Millions of Questions Tonight!

I know I'm supposed to be giving H lots of space and time, especially since the discovery of OW.
However, one of the reasons he claims he needed OW was because it feels like I don't "need or want" him.

How do I detach and let go...give him that space...but not make it look like I don't care or like I am giving up? Or does it matter?

If I'm DBing for ME and for my kids...then, do I just continue to do my own thing and hope that he realizes that I still might want our marriage to work. I still love him deeply...just don't know if I can ever trust him again.

I would be lying if I said I know exactly what I want right now. I'm still so mad, so hurt....that part of me wants him gone.

But, then, I remember our history and our children...and think about how it could be better someday.

Am I just thinking too much?

I guess I'm just trying to figure out what I should be doing right now. He already told me he's not coming home tomorrow. He is going to his friend's to watch football and stay the day.
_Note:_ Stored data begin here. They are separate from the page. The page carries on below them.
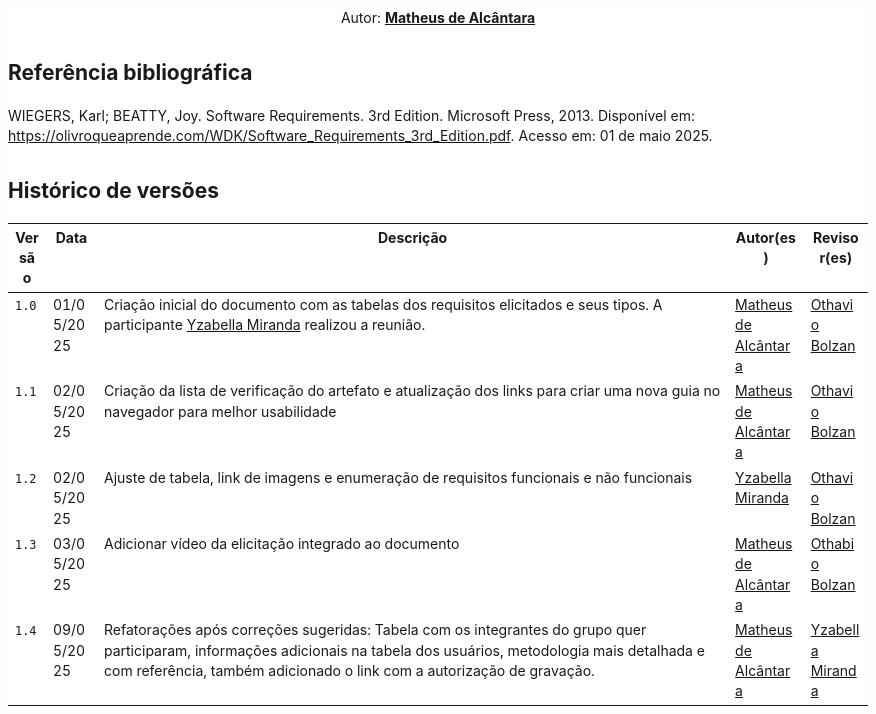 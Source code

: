 <p align="center">Autor: <b><a href="https://github.com/matheusdealcantara" target="_blank">Matheus de Alcântara</a></b></p>



## Referência bibliográfica

WIEGERS, Karl; BEATTY, Joy. Software Requirements. 3rd Edition. Microsoft Press, 2013. Disponível em: <a href="https://olivroqueaprende.com/WDK/Software_Requirements_3rd_Edition.pdf" target="_blank">https://olivroqueaprende.com/WDK/Software_Requirements_3rd_Edition.pdf</a>. Acesso em: 01 de maio 2025.

## Histórico de versões

| Versão | Data          | Descrição                          | Autor(es)     |  Revisor(es)  |
| ------ | ------------- | ---------------------------------- | ------------- | ------------- |
| `1.0`  |  01/05/2025 |  Criação inicial do documento com as tabelas dos requisitos elicitados e seus tipos. A participante <a href="https://github.com/redjsun" target="_blank">Yzabella Miranda</a> realizou a reunião. | <a href="https://github.com/matheusdealcantara" target="_blank">Matheus de Alcântara</a>  | <a href="https://github.com/bolzanMGB" target="_blank">Othavio Bolzan</a> |
| `1.1`  | 02/05/2025  | Criação da lista de verificação do artefato e atualização dos links para criar uma nova guia no navegador para melhor usabilidade | <a href="https://github.com/matheusdealcantara" target="_blank">Matheus de Alcântara</a> | <a href="https://github.com/bolzanMGB" target="_blank">Othavio Bolzan</a> |
| `1.2`  | 02/05/2025  | Ajuste de tabela, link de imagens e enumeração de requisitos funcionais e não funcionais | <a href="https://github.com/redjsun" target="_blank">Yzabella Miranda</a> | <a href="https://github.com/bolzanMGB" target="_blank">Othavio Bolzan</a> |
| `1.3`  | 03/05/2025  | Adicionar vídeo da elicitação integrado ao documento | <a href="https://github.com/matheusdealcantara" target="_blank">Matheus de Alcântara</a> | <a href="https://github.com/bolzanMGB" target="_blank">Othabio Bolzan</a> |
| `1.4`  | 09/05/2025  | Refatorações após correções sugeridas: Tabela com os integrantes do grupo quer participaram, informações adicionais na tabela dos usuários, metodologia mais detalhada e com referência, também adicionado o link com a autorização de gravação. | <a href="https://github.com/matheusdealcantara" target="_blank">Matheus de Alcântara</a> | <a href="https://github.com/bolzanMGB" target="_blank">Yzabella Miranda</a> |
He isn't giving any indication that he wants to spend any time with me and that's ok.

But, he came home today and stayed until work, and he didn't have to do that.

So, do I just go dim? Don't call or text him at all... and act like I am moving on?

Or will that cause more distance between us?

We were still being intimate this past week, until the discovery of the EA on Thursday. Obviously, I'm not ready for that right today, but what if that's a way to connect with him. Sex is really important to him. If I cut him off, is that punishing him? Because I don't want to come across as punishing him. Both H and OW claim the affair was never physical...but who knows?

Then, the few friends and family I got support from the past day or two have been super amazing and encouraging but are ALL telling me to get a lawyer and leave. I'm not there yet.

Can anyone tell how confused I am??? I just may start my own little MLC for myself. LOL. Just kidding!